Receptor Binding Domain of the SARS-CoV-2 Spike Protein

We explored the molecular structure and evolutionary pattern of the RBD, a critical element for coronavirus infection, during the COVID-19 transmission course. We observed that three amino acid substitutions within the RBD (V367F, G476S, and V483A) were identified, whose impacts in predicted cell epitope were different. Of note, G476S shortened a linear B cell epitope length and even abolished the discontinuous B cell epitope. V367F decreased the peptide binding affinity for the HLA-B35:01 allele, whereas V483A had no effect on either cell epitope. With three O-linked glycosylation sites adjacent to the domain, the evolutionary glycosylation pattern remained conserved.

Discussion

In this study, we explored the evolutionary pattern including cell epitopes and glycosylation on the SARS-CoV-2 S protein during the global transmission course. We identified 18 S protein variations and explored their potential impacts on cell epitopes. To our knowledge, this is the first comparative study analyzing immune epitopes and glycosylation of SARS-CoV-2 variants.

According to the analysis of all sequences classified by transmission course and region, confirmed COVID-19 cases were concentrated in Asia during the early stage of epidemic, and then spread to Europe and North America. The rapid global spread of the virus provided opportunities for natural selection and to develop favorable variations facilitated transmission. Up to now, there has been limited variations on SARS-CoV-2 S protein detected, which is consistent with the results of published studies. An error-prone reverse transcription in RNA virus life circle usually drives nucleotide and amino acid substitutions in the genome, and viral evolution is also impacted by pressure from host immune response. For SARS-CoV-2, variations were also driven by this two factors, especially some amino acid substitutions had altered cell epitopes. In addition, acute transmission maybe one reason for the limited number of variations. During the pandemic, rapid transmission of SARS-CoV-2, together with lower immune response (compared with SARS-CoV) in the host may not provide enough time and selection pressure for the virus to evolve quickly.
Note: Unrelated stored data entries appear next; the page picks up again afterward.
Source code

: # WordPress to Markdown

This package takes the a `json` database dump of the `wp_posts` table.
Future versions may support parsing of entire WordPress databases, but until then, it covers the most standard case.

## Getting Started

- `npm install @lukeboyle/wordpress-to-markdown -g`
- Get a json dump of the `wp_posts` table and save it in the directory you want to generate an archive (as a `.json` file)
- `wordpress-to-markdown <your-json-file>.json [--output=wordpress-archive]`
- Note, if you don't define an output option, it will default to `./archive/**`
We identified 18 relatively high frequency variants on S protein that accumulated during transmission. Among them, the D614G mutant has aroused urgent concern recently, because of its extraordinarily high frequency (16). A study suggested that the D614G mutant may have originated either in China or Europe, but spread rapidly first in Europe, and then to other parts of the world. It is now the dominant pandemic across the world (16). Another study indicated that the D614G mutant was first collected on January 28, 2020 in Germany (15). However, given the small sample size, it is hard to ascertain whether D614G is the dominant strain in these countries. Our results suggested that this variant first appeared in Zhejiang earlier (January 24, 2020) but did not become prevalent in China. Based on a recent article, the G614 variant spread faster than D614 (16). The author explained as the virus was likely to be more infectious, a hypothesis consistent with the higher infectivity observed with G614 S-pseudotyped viruses observed in vitro, and this variant association with higher patient Ct values, indicative of potentially higher in vivo viral loads. Another study reported an association between the G614 variant and higher fatality rates in a comparison of mortality rates across countries (19). Interestingly, we also found that many sequences of variants had multi-variations, of note, most of which were combined with D614G mutant. These variants, especially harboring variations would be implicated in vaccine development and antiviral therapy.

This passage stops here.